I will apply this to my own life. I will stop rushing myself to that end place that only exists in my mind. I will enjoy my journey. I will take the time to really hear, to really see, to really feel. I will spend time with my little girl, and love her the best that I can. I will love all of the people around me, and I will take the time to really see them. I will take the time to learn to love myself again to. I will learn to trust myself again. To see and hear myself. I will take better care of me.
I don’t know if that will win me any awards. I don’t know if I will ever be anything special or significant. I don’t know if that will bring me validation from others, but for the first time ever, I just don’t really give a fuck.
So this is my new mantra:
I’m ready to be open.
I’m ready to connect.
I’m ready to be positive.
I’m ready to accept.
I’m ready to grow with the rest of you.
I’m ready to slow down and see.
I’m excited for what my future holds.
I’m ready to just be.
Thank you to Daniel Aguilar for your courage, kind words, trust, and your acute eyesight, which allowed me to open my own.
Thank you Huy Nguyen for your wisdom, encouragement, laughter and hugs, thank you for late night conversations, and for being an ear for what I needed to say the most.
Thank you Citlalli Rico for your friendship, for your sweet heart, for your artistry and for being a ray of sunshine when I felt dark and low. (and for that awesome picture of me busting my butt!)

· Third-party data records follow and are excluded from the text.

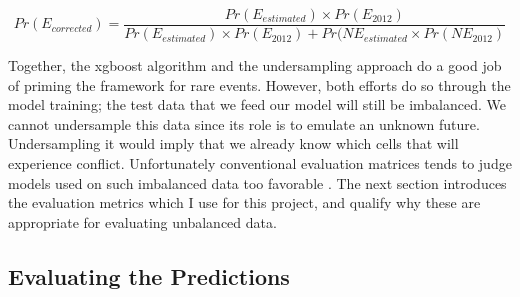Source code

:\documentclass[a4paper]{article}
\begin{document}
\[
Pr(E_{corrected}) = \frac{Pr(E_{estimated}) \times Pr(E_{2012})}{Pr(E_{estimated}) \times Pr(E_{2012})+Pr(NE_{estimated} \times Pr(NE_{2012})} \tag{14} \label{eq:bayesC}
\]


Together, the xgboost algorithm and the undersampling approach do a good job of priming the framework for rare events. However, both efforts do so through the model training; the test data that we feed our model will still be imbalanced. We cannot undersample this data since its role is to emulate an unknown future. Undersampling it would imply that we already know which cells that will experience conflict. Unfortunately conventional evaluation matrices tends to judge models used on such imbalanced data too favorable \citep[1264]{He_2008}. The next section introduces the evaluation metrics which I use for this project, and qualify why these are appropriate for evaluating unbalanced data.\par


\subsection{Evaluating the Predictions}
\end{document}
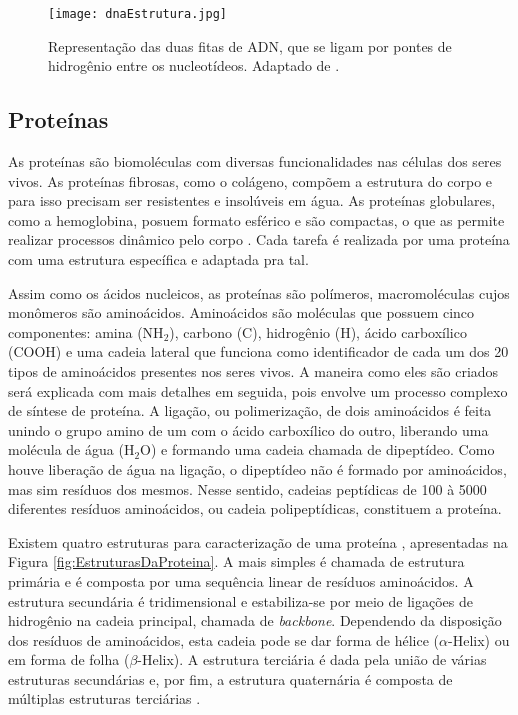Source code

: \begin{figure}[h]
    \centering
    \texttt{[image: dnaEstrutura.jpg]}
    \caption{Representação das duas fitas de ADN, que se ligam por pontes de hidrogênio entre os nucleotídeos. Adaptado de \cite{dnadiscovery08}.}
    \label{fig:EstruturasDoDNA}
\end{figure} 



\subsection{Proteínas} \label{proteinas}

\indent As proteínas são biomoléculas com diversas funcionalidades nas células dos seres vivos. As proteínas fibrosas, como o colágeno, compõem a estrutura do corpo e para isso precisam ser resistentes e insolúveis em água. As proteínas globulares, como a hemoglobina, posuem formato esférico e são compactas, o que as permite realizar processos dinâmico pelo corpo \cite{LauraProteinas07}. Cada tarefa é realizada por uma proteína com uma estrutura específica e adaptada pra tal.

\indent Assim como os ácidos nucleicos, as proteínas são polímeros, macromoléculas cujos monômeros são aminoácidos. Aminoácidos são moléculas que possuem cinco componentes: amina (NH$_{2}$), carbono (C), hidrogênio (H), ácido carboxílico (COOH) e uma cadeia lateral que funciona como identificador de cada um dos 20 tipos de aminoácidos presentes nos seres vivos. A maneira como eles são criados será explicada com mais detalhes em seguida, pois envolve um processo complexo de síntese de proteína. A ligação, ou polimerização, de dois aminoácidos é feita unindo o grupo amino de um com o ácido carboxílico do outro, liberando uma molécula de água (H$_{2}$O) e formando uma cadeia chamada de dipeptídeo. Como houve liberação de água na ligação, o dipeptídeo não é formado por aminoácidos, mas sim resíduos dos mesmos. Nesse sentido, cadeias peptídicas de 100 à 5000 diferentes resíduos aminoácidos, ou cadeia polipeptídicas,  constituem a proteína.

\indent Existem quatro estruturas para caracterização de uma proteína \cite{setubal97}, apresentadas na Figura \ref{fig:EstruturasDaProteina}. A mais simples é chamada de estrutura primária e é composta por uma sequência linear de resíduos aminoácidos. A estrutura secundária é tridimensional e estabiliza-se por meio de ligações de hidrogênio na cadeia principal, chamada de \textit{backbone}. Dependendo da disposição dos resíduos de aminoácidos, esta cadeia pode se dar forma de hélice ($\alpha$-Helix) ou em forma de folha ($\beta$-Helix). A estrutura terciária é dada pela união de várias estruturas secundárias e, por fim, a estrutura quaternária é composta de múltiplas estruturas terciárias \cite{drug09}.

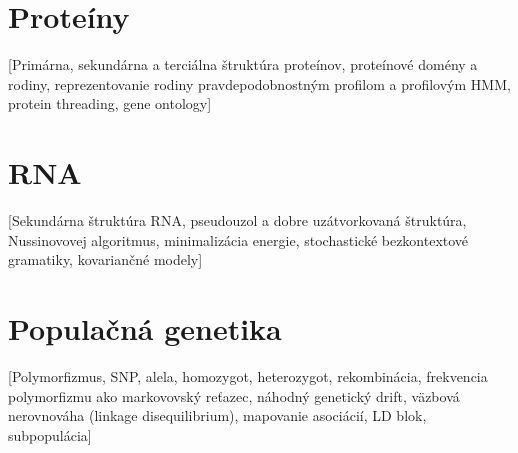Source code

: 	\section{Proteíny}

	[Primárna, sekundárna a terciálna štruktúra proteínov, proteínové domény a rodiny, reprezentovanie rodiny pravdepodobnostným profilom a profilovým HMM, protein threading, gene ontology]

	\section{RNA}

	[Sekundárna štruktúra RNA, pseudouzol a dobre uzátvorkovaná štruktúra, Nussinovovej algoritmus, minimalizácia energie, stochastické bezkontextové gramatiky, kovariančné modely]

	\section{Populačná genetika}

	[Polymorfizmus, SNP, alela, homozygot, heterozygot, rekombinácia, frekvencia polymorfizmu ako markovovský reťazec, náhodný genetický drift, väzbová nerovnováha (linkage disequilibrium), mapovanie asociácií, LD blok, subpopulácia]
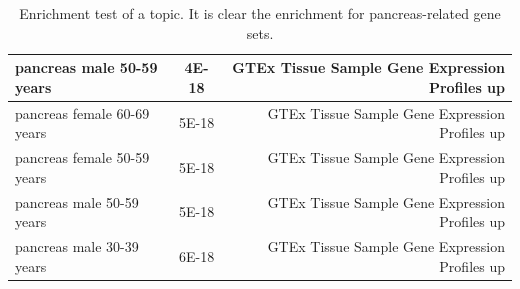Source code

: \begin{table}[htb!]
\begin{center}
\begin{tabular}{|l|c|r|}
			pancreas male 50-59 years & 4E-18 & GTEx Tissue Sample Gene Expression Profiles up \\ \hline
			pancreas female 60-69 years & 5E-18 & GTEx Tissue Sample Gene Expression Profiles up \\ \hline
			pancreas female 50-59 years & 5E-18 & GTEx Tissue Sample Gene Expression Profiles up \\ \hline
			pancreas male 50-59 years & 5E-18 & GTEx Tissue Sample Gene Expression Profiles up \\ \hline
			pancreas male 30-39 years & 6E-18 & GTEx Tissue Sample Gene Expression Profiles up \\ \hline
		\end{tabular}
	\end{center}
	\caption{Enrichment test of a topic. It is clear the enrichment for pancreas-related gene sets.}
	\label{tab:topic/enrich/pancreas}
\end{table}
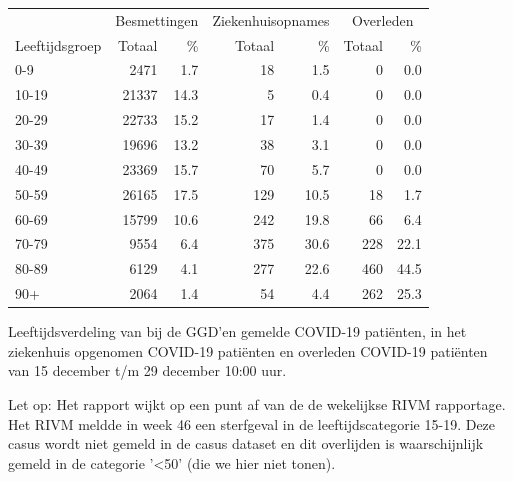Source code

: \documentclass[
  english,
  man,floatsintext]{apa6}
\begin{document}
\begin{table}[H]
\centering\begingroup\fontsize{11}{13}\selectfont

\begin{threeparttable}
\begin{tabular}{lrrrrrr}
\toprule
\multicolumn{1}{c}{ } & \multicolumn{2}{c}{Besmettingen} & \multicolumn{2}{c}{Ziekenhuisopnames} & \multicolumn{2}{c}{Overleden} \\
\cmidrule(l{3pt}r{3pt}){2-3} \cmidrule(l{3pt}r{3pt}){4-5} \cmidrule(l{3pt}r{3pt}){6-7}
Leeftijdsgroep & Totaal & \% & Totaal & \% & Totaal & \%\\
\midrule
0-9 & 2471 & 1.7 & 18 & 1.5 & 0 & 0.0\\
10-19 & 21337 & 14.3 & 5 & 0.4 & 0 & 0.0\\
20-29 & 22733 & 15.2 & 17 & 1.4 & 0 & 0.0\\
30-39 & 19696 & 13.2 & 38 & 3.1 & 0 & 0.0\\
40-49 & 23369 & 15.7 & 70 & 5.7 & 0 & 0.0\\
50-59 & 26165 & 17.5 & 129 & 10.5 & 18 & 1.7\\
60-69 & 15799 & 10.6 & 242 & 19.8 & 66 & 6.4\\
70-79 & 9554 & 6.4 & 375 & 30.6 & 228 & 22.1\\
80-89 & 6129 & 4.1 & 277 & 22.6 & 460 & 44.5\\
90+ & 2064 & 1.4 & 54 & 4.4 & 262 & 25.3\\
\bottomrule
\end{tabular}
\begin{tablenotes}
\item[1] Leeftijdsverdeling van bij de GGD’en gemelde COVID-19 patiënten, in het ziekenhuis opgenomen COVID-19 patiënten en overleden COVID-19 patiënten van 15 december t/m 29 december 10:00 uur.
\item[2] Let op: Het rapport wijkt op een punt af van de de wekelijkse RIVM rapportage. Het RIVM meldde in week 46 een sterfgeval in de leeftijdscategorie 15-19. Deze casus wordt niet gemeld in de casus dataset en dit overlijden is waarschijnlijk gemeld in de categorie '<50' (die we hier niet tonen).
\end{tablenotes}
\end{threeparttable}
\endgroup{}
\end{table}

\newpage
\end{document}
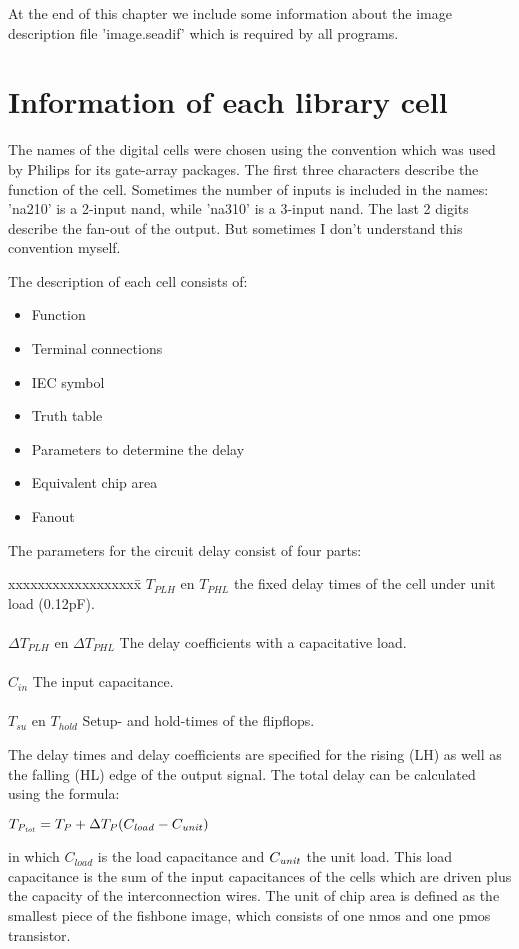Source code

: At the end of this chapter we include some information about the
image description file 'image.seadif' which is required by all
 programs.

\section{Information of each library cell}

The names of the digital cells were chosen using the convention
which was used by Philips for its gate-array packages. The first
three characters describe the function of the cell. Sometimes the
number of inputs is included in the names: 'na210' is a 2-input
nand, while 'na310' is a 3-input nand. The last 2 digits describe
the fan-out of the output. But sometimes I don't understand this
convention myself.

The description of each cell consists of:
\begin{itemize}
\item
Function 
\item
Terminal connections
\item
IEC symbol
\item
Truth table
\item
Parameters to determine the delay
\item
Equivalent chip area
\item
Fanout
\end{itemize}

The parameters for the circuit delay consist of four parts:
\begin{tabbing}
xxxxxxxxxxxxxxxxxx\=\kill
$T_{PLH}$ en $T_{PHL}$\> the fixed delay times of the cell under
unit load (0.12pF).\\
\\
${\Delta}T_{PLH}$ en ${\Delta}T_{PHL}$\> The delay coefficients with a
capacitative load.\\
\\
$C_{in}$\> The input capacitance.\\
\\
$T_{su}$ en $T_{hold}$\> Setup- and hold-times of the flipflops.
\end{tabbing}

The delay times and delay coefficients are specified for the
rising (LH) as well as the falling (HL) edge of the output signal.
The total delay can be calculated using the formula:
\begin{description}
\item
$T_{\it P_{tot}} = T_{\it P} + \Delta T_{\it P}(C_{\it load}-C_{\it unit})$
\end{description}
in which $C_{load}$ is the load capacitance and $C_{\it unit}$ the
unit load. This load capacitance
is the sum of the input capacitances of the cells which are driven
plus the capacity of the interconnection wires.  The unit of chip
area is defined as the smallest piece of the fishbone image, which
consists of one nmos and one pmos transistor.
\clearpage

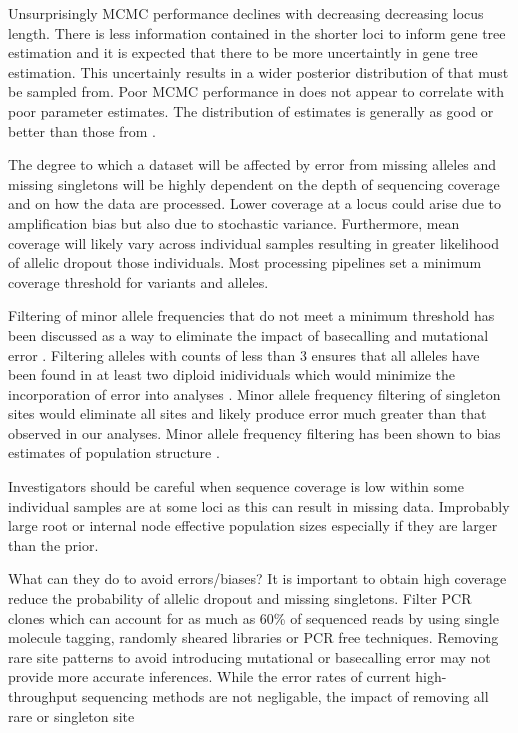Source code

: Unsurprisingly MCMC performance declines with decreasing decreasing locus length.
There is less information contained in the shorter loci to inform gene tree estimation 
and it is expected that there to be more uncertaintly in gene tree estimation.
This uncertainly results in a wider posterior distribution of that must be 
sampled from.
Poor MCMC performance in \beast does not appear to correlate with poor parameter 
estimates. The distribution of estimates is generally as good or better than those 
from \ecoevolity. 


The degree to which a dataset will be affected by error from missing alleles 
and missing singletons will be highly dependent on the depth of sequencing coverage
and on how the data are processed. Lower coverage at a locus could arise due 
to amplification bias but also due to stochastic variance. Furthermore,
mean coverage will likely vary across individual samples resulting in greater 
likelihood of allelic dropout those individuals. Most processing pipelines set 
a minimum coverage threshold for variants and alleles. 

Filtering of minor allele frequencies that do not meet a minimum threshold has 
been discussed as a way to eliminate the impact of basecalling and mutational 
error \citep{linckMinorAlleleFrequency2019}.
Filtering alleles with counts of less than 3 ensures that all alleles have been 
found in at least two diploid inidividuals which would minimize the incorporation 
of error into analyses \citep{rochetteStacksAnalyticalMethods2019}.
Minor allele frequency filtering of singleton sites would eliminate all sites 
and likely produce error much greater than that observed in our analyses.
Minor allele frequency filtering has been shown to bias estimates of population 
structure \citep{linckMinorAlleleFrequency2019}.


Investigators should be careful when sequence coverage is low within some
individual samples are at some loci as this can result in missing data.
Improbably large root or internal node effective population sizes especially if 
they are larger than the prior. 


What can they do to avoid errors/biases?
It is important to obtain high coverage reduce the probability of allelic dropout
and missing singletons. 
Filter PCR clones which can account for as much as 60\% of sequenced reads 
\citep{andrewsHarnessingPowerRADseq2016, smithBiasedEstimatesClonal2014} by using single molecule tagging, randomly sheared libraries or PCR free
techniques.
Removing rare site patterns to avoid introducing mutational or basecalling error 
may not provide more accurate inferences. While the error rates of current 
high-throughput sequencing methods are not negligable, the impact of removing 
all rare or singleton site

Thank you to my incredibly supportive team, Paul, Randy, Maggie and Lionel, for encouraging me and giving me the thumbs up on even my tiniest successes, and helping me to understand that they are equally as important, if not more than my big ones. Thank you for sharing yourselves with me, through your work, and for being so open and willing to learn together.
Thank you to all of the support staff who ran this incredible workshop. I can’t say it enough. Thank you. Thank you.